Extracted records
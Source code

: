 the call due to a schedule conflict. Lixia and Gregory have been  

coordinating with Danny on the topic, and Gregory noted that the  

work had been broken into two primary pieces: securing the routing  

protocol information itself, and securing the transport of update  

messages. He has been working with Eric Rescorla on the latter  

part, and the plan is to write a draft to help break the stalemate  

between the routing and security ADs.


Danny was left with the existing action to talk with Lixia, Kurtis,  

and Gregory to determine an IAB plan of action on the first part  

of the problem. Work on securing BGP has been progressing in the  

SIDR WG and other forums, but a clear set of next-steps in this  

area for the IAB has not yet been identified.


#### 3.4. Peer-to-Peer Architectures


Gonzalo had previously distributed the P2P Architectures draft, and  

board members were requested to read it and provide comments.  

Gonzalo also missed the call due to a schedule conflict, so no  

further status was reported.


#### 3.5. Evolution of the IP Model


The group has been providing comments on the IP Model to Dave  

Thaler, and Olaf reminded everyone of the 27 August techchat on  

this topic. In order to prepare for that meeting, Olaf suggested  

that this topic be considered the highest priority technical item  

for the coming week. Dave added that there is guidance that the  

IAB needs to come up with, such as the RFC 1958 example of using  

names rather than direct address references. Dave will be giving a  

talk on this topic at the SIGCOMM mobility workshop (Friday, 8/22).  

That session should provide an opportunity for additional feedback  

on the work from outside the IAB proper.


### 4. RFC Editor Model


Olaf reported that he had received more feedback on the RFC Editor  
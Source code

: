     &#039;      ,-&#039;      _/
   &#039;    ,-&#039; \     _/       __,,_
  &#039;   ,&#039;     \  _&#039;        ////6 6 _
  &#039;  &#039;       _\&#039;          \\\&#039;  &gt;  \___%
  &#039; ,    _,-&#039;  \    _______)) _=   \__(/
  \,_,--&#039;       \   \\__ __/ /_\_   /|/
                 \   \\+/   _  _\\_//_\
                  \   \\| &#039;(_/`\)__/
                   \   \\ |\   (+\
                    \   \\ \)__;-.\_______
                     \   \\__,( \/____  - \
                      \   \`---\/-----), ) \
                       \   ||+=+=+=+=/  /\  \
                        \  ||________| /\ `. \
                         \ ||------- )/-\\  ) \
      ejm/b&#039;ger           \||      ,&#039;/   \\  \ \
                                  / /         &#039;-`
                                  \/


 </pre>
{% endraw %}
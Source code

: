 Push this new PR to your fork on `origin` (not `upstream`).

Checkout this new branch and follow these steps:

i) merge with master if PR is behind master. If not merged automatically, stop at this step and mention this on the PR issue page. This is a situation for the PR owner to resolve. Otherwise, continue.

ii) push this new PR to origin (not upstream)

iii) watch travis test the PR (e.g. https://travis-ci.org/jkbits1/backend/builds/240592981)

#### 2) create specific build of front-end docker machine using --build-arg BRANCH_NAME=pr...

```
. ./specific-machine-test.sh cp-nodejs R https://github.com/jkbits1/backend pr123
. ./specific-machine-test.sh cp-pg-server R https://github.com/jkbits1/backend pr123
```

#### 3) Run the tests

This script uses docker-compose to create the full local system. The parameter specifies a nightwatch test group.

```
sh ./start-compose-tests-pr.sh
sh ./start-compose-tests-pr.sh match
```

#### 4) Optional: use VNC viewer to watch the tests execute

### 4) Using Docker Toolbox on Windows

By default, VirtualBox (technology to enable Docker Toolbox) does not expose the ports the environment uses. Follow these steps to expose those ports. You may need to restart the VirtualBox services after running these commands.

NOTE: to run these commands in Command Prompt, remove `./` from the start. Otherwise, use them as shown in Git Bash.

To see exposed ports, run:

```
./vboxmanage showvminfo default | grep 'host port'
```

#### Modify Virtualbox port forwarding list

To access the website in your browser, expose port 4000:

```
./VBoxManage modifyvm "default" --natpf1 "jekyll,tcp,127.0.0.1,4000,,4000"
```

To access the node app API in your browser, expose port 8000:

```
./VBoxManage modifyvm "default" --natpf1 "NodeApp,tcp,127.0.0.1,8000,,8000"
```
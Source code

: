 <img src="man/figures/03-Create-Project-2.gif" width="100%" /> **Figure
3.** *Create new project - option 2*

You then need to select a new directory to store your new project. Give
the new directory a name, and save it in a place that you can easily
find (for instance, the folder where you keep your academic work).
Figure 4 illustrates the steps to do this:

Exercise details:
What you need to do is repeat every record above exactly.

Task output:
Source code

: the call due to a schedule conflict. Lixia and Gregory have been  

coordinating with Danny on the topic, and Gregory noted that the  

work had been broken into two primary pieces: securing the routing  

protocol information itself, and securing the transport of update  

messages. He has been working with Eric Rescorla on the latter  

part, and the plan is to write a draft to help break the stalemate  

between the routing and security ADs.


Danny was left with the existing action to talk with Lixia, Kurtis,  

and Gregory to determine an IAB plan of action on the first part  

of the problem. Work on securing BGP has been progressing in the  

SIDR WG and other forums, but a clear set of next-steps in this  

area for the IAB has not yet been identified.


#### 3.4. Peer-to-Peer Architectures


Gonzalo had previously distributed the P2P Architectures draft, and  

board members were requested to read it and provide comments.  

Gonzalo also missed the call due to a schedule conflict, so no  

further status was reported.


#### 3.5. Evolution of the IP Model


The group has been providing comments on the IP Model to Dave  

Thaler, and Olaf reminded everyone of the 27 August techchat on  

this topic. In order to prepare for that meeting, Olaf suggested  

that this topic be considered the highest priority technical item  

for the coming week. Dave added that there is guidance that the  

IAB needs to come up with, such as the RFC 1958 example of using  

names rather than direct address references. Dave will be giving a  

talk on this topic at the SIGCOMM mobility workshop (Friday, 8/22).  

That session should provide an opportunity for additional feedback  

on the work from outside the IAB proper.


### 4. RFC Editor Model


Olaf reported that he had received more feedback on the RFC Editor  
Source code

:     &#039;      ,-&#039;      _/
   &#039;    ,-&#039; \     _/       __,,_
  &#039;   ,&#039;     \  _&#039;        ////6 6 _
  &#039;  &#039;       _\&#039;          \\\&#039;  &gt;  \___%
  &#039; ,    _,-&#039;  \    _______)) _=   \__(/
  \,_,--&#039;       \   \\__ __/ /_\_   /|/
                 \   \\+/   _  _\\_//_\
                  \   \\| &#039;(_/`\)__/
                   \   \\ |\   (+\
                    \   \\ \)__;-.\_______
                     \   \\__,( \/____  - \
                      \   \`---\/-----), ) \
                       \   ||+=+=+=+=/  /\  \
                        \  ||________| /\ `. \
                         \ ||------- )/-\\  ) \
      ejm/b&#039;ger           \||      ,&#039;/   \\  \ \
                                  / /         &#039;-`
                                  \/


 </pre>
{% endraw %}
Source code

: Push this new PR to your fork on `origin` (not `upstream`).

Checkout this new branch and follow these steps:

i) merge with master if PR is behind master. If not merged automatically, stop at this step and mention this on the PR issue page. This is a situation for the PR owner to resolve. Otherwise, continue.

ii) push this new PR to origin (not upstream)

iii) watch travis test the PR (e.g. https://travis-ci.org/jkbits1/backend/builds/240592981)

#### 2) create specific build of front-end docker machine using --build-arg BRANCH_NAME=pr...

```
. ./specific-machine-test.sh cp-nodejs R https://github.com/jkbits1/backend pr123
. ./specific-machine-test.sh cp-pg-server R https://github.com/jkbits1/backend pr123
```

#### 3) Run the tests

This script uses docker-compose to create the full local system. The parameter specifies a nightwatch test group.

```
sh ./start-compose-tests-pr.sh
sh ./start-compose-tests-pr.sh match
```

#### 4) Optional: use VNC viewer to watch the tests execute

### 4) Using Docker Toolbox on Windows

By default, VirtualBox (technology to enable Docker Toolbox) does not expose the ports the environment uses. Follow these steps to expose those ports. You may need to restart the VirtualBox services after running these commands.

NOTE: to run these commands in Command Prompt, remove `./` from the start. Otherwise, use them as shown in Git Bash.

To see exposed ports, run:

```
./vboxmanage showvminfo default | grep 'host port'
```

#### Modify Virtualbox port forwarding list

To access the website in your browser, expose port 4000:

```
./VBoxManage modifyvm "default" --natpf1 "jekyll,tcp,127.0.0.1,4000,,4000"
```

To access the node app API in your browser, expose port 8000:

```
./VBoxManage modifyvm "default" --natpf1 "NodeApp,tcp,127.0.0.1,8000,,8000"
```
Source code

: <img src="man/figures/03-Create-Project-2.gif" width="100%" /> **Figure
3.** *Create new project - option 2*

You then need to select a new directory to store your new project. Give
the new directory a name, and save it in a place that you can easily
find (for instance, the folder where you keep your academic work).
Figure 4 illustrates the steps to do this:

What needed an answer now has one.